China’s private hospitals struggle to attract top physicians
However, a shortage of quality doctors could hinder the sector’s growth and further dent the country’s drive to reform its overburdened public health-care system, analysts say.
“Large public hospitals are reluctant for doctors to leave their posts as they have spent so much time and resources to cultivate them,” said Li Bin, chief executive of Ally Bridge LB Healthcare Fund, a hedge fund that focuses on investing in Chinese and Asian health care companies.
“For this industry to flourish, the authorities must give doctors more room to operate in places they like,” Li said.
Chinese doctors are well paid relative to other industries, and usually enjoy a high degree of job security.
On the flip side, the institutional culture in the state-funded medical system tends to discourage doctors from working in multiple health facilities.
“The biggest difficulty faced by doctors considering a shift to a multi-site practice is to obtain the approval of their supervisors at the base hospitals,” John Yung, an analyst at Citi wrote in a recent note.
In theory, Chinese doctors have been allowed to work at multiple medical institutions since 2009, when the “Notice of the issues regarding multiple-site practice by physicians” was issued by the National Health and Family Planning Commission, the country’s highest medical regulatory body.
The policy was intended to help attract medical professionals into private hospitals in order to help relieve pressure on the state-supported health care system.
However the initiative has fallen short of expectations over the years.
In Beijing, the number of doctors seeking to work in multiple clinics and hospitals rose to 3,000 in mid-2015, up from 1,993 at the start of the year, according to Citi.
“Nevertheless, this accounts for only 4 per cent of the total physicians in the city,” Yung said.

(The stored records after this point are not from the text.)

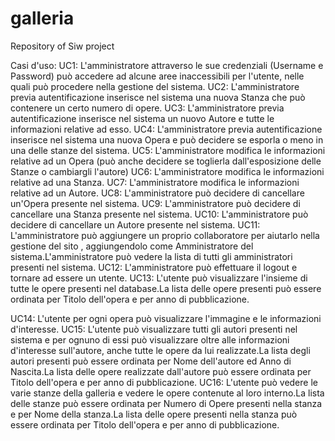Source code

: # galleria
Repository of Siw project 

Casi d'uso:
UC1: L'amministratore attraverso le sue credenziali (Username e Password) può accedere ad alcune aree inaccessibili per l'utente, nelle quali può procedere nella gestione del sistema.
UC2: L'amministratore previa autentificazione inserisce nel sistema una nuova Stanza che può contenere un certo numero di opere.
UC3: L'amministratore previa autentificazione inserisce nel sistema un nuovo Autore e tutte le informazioni relative ad esso.
UC4: L'amministratore previa autentificazione inserisce nel sistema una nuova Opera e può decidere se esporla o meno in una delle stanze del sistema.
UC5: L'amministratore modifica le informazioni relative ad un Opera (può anche decidere se toglierla dall'esposizione delle Stanze o cambiargli l'autore)
UC6: L'amministratore modifica le informazioni relative ad una Stanza.
UC7: L'amministratore modifica le informazioni relative ad un Autore.
UC8: L'amministratore può decidere di cancellare un'Opera presente nel sistema.
UC9: L'amministratore può decidere di cancellare una Stanza presente nel sistema.
UC10: L'amministratore può decidere di cancellare un Autore presente nel sistema.
UC11: L'amministratore può aggiungere un proprio collaboratore per aiutarlo nella gestione del sito , aggiungendolo come Amministratore del sistema.L'amministratore può vedere la lista di tutti gli amministratori presenti nel sistema.
UC12: L'amministratore può effettuare il logout e tornare ad essere un utente.
UC13: L'utente può visualizzare l'insieme di tutte le opere presenti nel database.La lista delle opere presenti può essere ordinata per Titolo dell'opera e per anno di pubblicazione. 

UC14: L'utente per ogni opera può visualizzare l'immagine e le informazioni d'interesse.
UC15: L'utente può visualizzare tutti gli autori presenti nel sistema e per ognuno di essi può visualizzare oltre alle informazioni d'interesse sull'autore, anche tutte le opere da lui realizzate.La lista degli autori presenti può essere ordinata per Nome dell'autore ed Anno di Nascita.La lista delle opere realizzate dall'autore può essere ordinata per Titolo dell'opera e per anno di pubblicazione.
UC16: L'utente può vedere le varie stanze della galleria e vedere le opere contenute al loro interno.La lista delle stanze può essere ordinata per Numero di Opere presenti nella stanza e per Nome della stanza.La lista delle opere presenti nella stanza può essere ordinata per Titolo dell'opera e per anno di pubblicazione. 


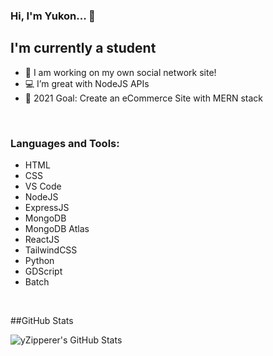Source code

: ### Hi, I'm Yukon... 👋

## I'm currently a student

- 🌟 I am working on my own social network site!
- 💻 I’m great with NodeJS APIs
- 🥅 2021 Goal: Create an eCommerce Site with MERN stack

<br />

### Languages and Tools:

* HTML
* CSS
* VS Code
* NodeJS
* ExpressJS
* MongoDB
* MongoDB Atlas
* ReactJS
* TailwindCSS
* Python
* GDScript
* Batch


<br />

 ##GitHub Stats

  <img align="left" alt="yZipperer's GitHub Stats" src="https://github-readme-stats.vercel.app/api?username=yZipperer&show_icons=true&hide_border=true" />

Similarly, less than 2.2 per cent of China’s 2 million physicians nationally applied for a multiple site practise permit in 2015, according to a Worker’s Daily report.

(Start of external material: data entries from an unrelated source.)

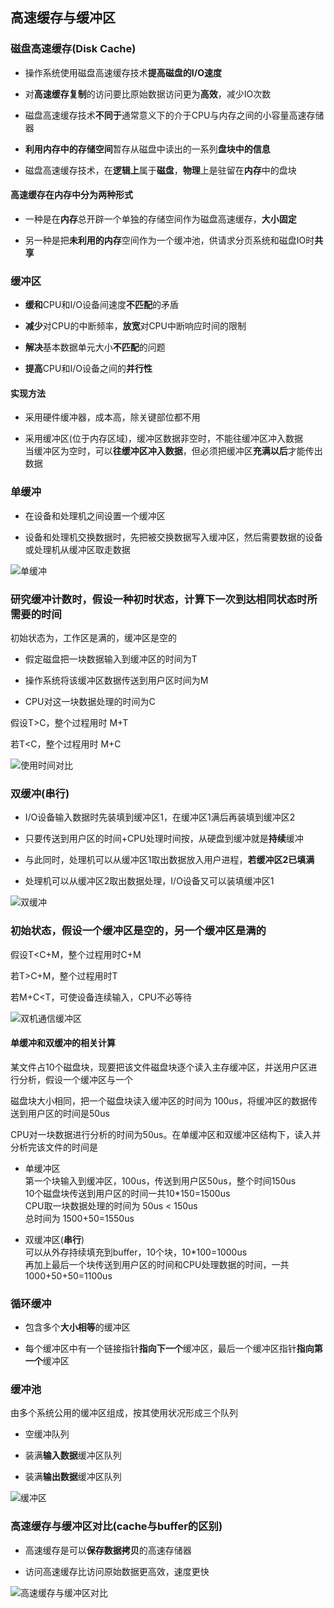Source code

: ## 高速缓存与缓冲区

### 磁盘高速缓存(Disk Cache)

- 操作系统使用磁盘高速缓存技术**提高磁盘的I/O速度**

- 对**高速缓存复制**的访问要比原始数据访问更为**高效**，减少IO次数

- 磁盘高速缓存技术**不同于**通常意义下的介于CPU与内存之间的小容量高速存储器

- **利用内存中的存储空间**暂存从磁盘中读出的一系列**盘块中的信息**

- 磁盘高速缓存技术，在**逻辑上**属于**磁盘**，**物理**上是驻留在**内存**中的盘块

#### 高速缓存在内存中分为两种形式

- 一种是在**内存**总开辟一个单独的存储空间作为磁盘高速缓存，**大小固定**

- 另一种是把**未利用的内存**空间作为一个缓冲池，供请求分页系统和磁盘IO时**共享**

### 缓冲区

- **缓和**CPU和I/O设备间速度**不匹配**的矛盾

- **减少**对CPU的中断频率，**放宽**对CPU中断响应时间的限制

- **解决**基本数据单元大小**不匹配**的问题

- **提高**CPU和I/O设备之间的**并行性**

#### 实现方法

- 采用硬件缓冲器，成本高，除关键部位都不用

- 采用缓冲区(位于内存区域)，缓冲区数据非空时，不能往缓冲区冲入数据
</br>当缓冲区为空时，可以**往缓冲区冲入数据**，但必须把缓冲区**充满以后**才能传出数据

### 单缓冲

- 在设备和处理机之间设置一个缓冲区

- 设备和处理机交换数据时，先把被交换数据写入缓冲区，然后需要数据的设备或处理机从缓冲区取走数据

![单缓冲](https://github.com/YC-L/Postgraduate-examination/blob/Operating-System/imgs/%E5%8D%95%E7%BC%93%E5%86%B2.png "单缓冲")

### 研究缓冲计数时，假设一种初时状态，计算下一次到达相同状态时所需要的时间

初始状态为，工作区是满的，缓冲区是空的

- 假定磁盘把一块数据输入到缓冲区的时间为T

- 操作系统将该缓冲区数据传送到用户区时间为M

- CPU对这一块数据处理的时间为C

假设T>C，整个过程用时 M+T

若T<C，整个过程用时 M+C

![使用时间对比](https://github.com/YC-L/Postgraduate-examination/blob/Operating-System/imgs/%E5%8D%95%E7%BC%93%E5%86%B2%E4%BD%BF%E7%94%A8%E6%97%B6%E9%97%B4%E5%AF%B9%E6%AF%94.png "使用时间对比")

### 双缓冲(串行)

- I/O设备输入数据时先装填到缓冲区1，在缓冲区1满后再装填到缓冲区2

- 只要传送到用户区的时间+CPU处理时间按，从硬盘到缓冲就是**持续**缓冲

- 与此同时，处理机可以从缓冲区1取出数据放入用户进程，**若缓冲区2已填满**

- 处理机可以从缓冲区2取出数据处理，I/O设备又可以装填缓冲区1

![双缓冲](https://github.com/YC-L/Postgraduate-examination/blob/Operating-System/imgs/Double-buffer.png)

### 初始状态，假设一个缓冲区是空的，另一个缓冲区是满的

假设T<C+M，整个过程用时C+M

若T>C+M，整个过程用时T

若M+C<T，可使设备连续输入，CPU不必等待

![双机通信缓冲区](https://github.com/YC-L/Postgraduate-examination/blob/Operating-System/imgs/%E5%8F%8C%E6%9C%BA%E9%80%9A%E4%BF%A1%E7%BC%93%E5%86%B2%E5%8C%BA.png "双机通信缓冲区")

#### 单缓冲和双缓冲的相关计算

某文件占10个磁盘块，现要把该文件磁盘块逐个读入主存缓冲区，并送用户区进行分析，假设一个缓冲区与一个

磁盘块大小相同，把一个磁盘块读入缓冲区的时间为 100us，将缓冲区的数据传送到用户区的时间是50us

CPU对一块数据进行分析的时间为50us。在单缓冲区和双缓冲区结构下，读入并分析完该文件的时间是

- 单缓冲区
</br>第一个块输入到缓冲区，100us，传送到用户区50us，整个时间150us
</br>10个磁盘块传送到用户区的时间一共10*150=1500us
</br>CPU取一块数据处理的时间为 50us < 150us
</br>总时间为 1500+50=1550us

- 双缓冲区(**串行**)
</br>可以从外存持续填充到buffer，10个块，10*100=1000us
</br>再加上最后一个块传送到用户区的时间和CPU处理数据的时间，一共 1000+50+50=1100us

### 循环缓冲

- 包含多个**大小相等**的缓冲区

- 每个缓冲区中有一个链接指针**指向下一个**缓冲区，最后一个缓冲区指针**指向第一个**缓冲区

### 缓冲池

由多个系统公用的缓冲区组成，按其使用状况形成三个队列

- 空缓冲队列

- 装满**输入数据**缓冲区队列

- 装满**输出数据**缓冲区队列

![缓冲区](https://github.com/YC-L/Postgraduate-examination/blob/Operating-System/imgs/%E7%BC%93%E5%86%B2%E5%8C%BA.png "缓冲区")

### 高速缓存与缓冲区对比(cache与buffer的区别)

- 高速缓存是可以**保存数据拷贝**的高速存储器

- 访问高速缓存比访问原始数据更高效，速度更快

![高速缓存与缓冲区对比](https://github.com/YC-L/Postgraduate-examination/blob/Operating-System/imgs/difference-between-cache&buffer.png)












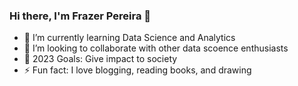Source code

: ### Hi there, I'm Frazer Pereira 👋

- 🌱 I’m currently learning Data Science and Analytics 
- 👯 I’m looking to collaborate with other data scoence enthusiasts
- 🥅 2023 Goals: Give impact to society
- ⚡ Fun fact: I love blogging, reading books, and drawing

In one instance, a psychiatric doctor in the Central Chinese city of Wuhan was reported to have been fired for working at a private clinic without reporting to his supervisor in advance, according to the Chutian Metropolis Daily.
“How come I was fired? I followed the national policy that encourages doctors to operate at multiple sites,” the doctor was quoted as saying in the report.
Some doctors are believed to be reluctant to work in private hospitals amid concerns about the quality of care offered.
“Many of my patients told me of the bad experience they had in private clinics,” said Dr Ru Yan, who works at a public hospital in a city in southwestern China.
Ru said it’s rare for doctors to transfer from the public to the private sector despite better pay and other benefits.
She cited job stability, generous benefits and rebates from pharmaceutical and medical device providers as reasons doctors prefer to stay in government-funded hospitals and clinics.
Doctors at state-backed institutions earn roughly 150,000 to 200,000 yuan (US$21,850 to US$29,130) per year, a level that’s lower than what’s on offer in the private sector.
“Salary is not the decisive factor for Chinese doctors when choosing jobs,” Ru said.
The tendency for research and teaching facilities to be located within state-run hospitals was another factor keeping doctors from leaving, according to Ru.
As a general rule, private hospitals usually attract fresh graduates or retired doctors, which explains why they are often perceived as inferior to the quality of care at public hospitals, Yung said.
Citi said in a report dated January 3 that it was initiating coverage on three companies related to hospital reform in China, and assigning a “buy” advisory to each. These include Hong Kong-listed China Resources Phoenix Healthcare, and the Shenzhen-listed companies Aier Eye Hospital Group and Zhejiang DiAn Diagnostics.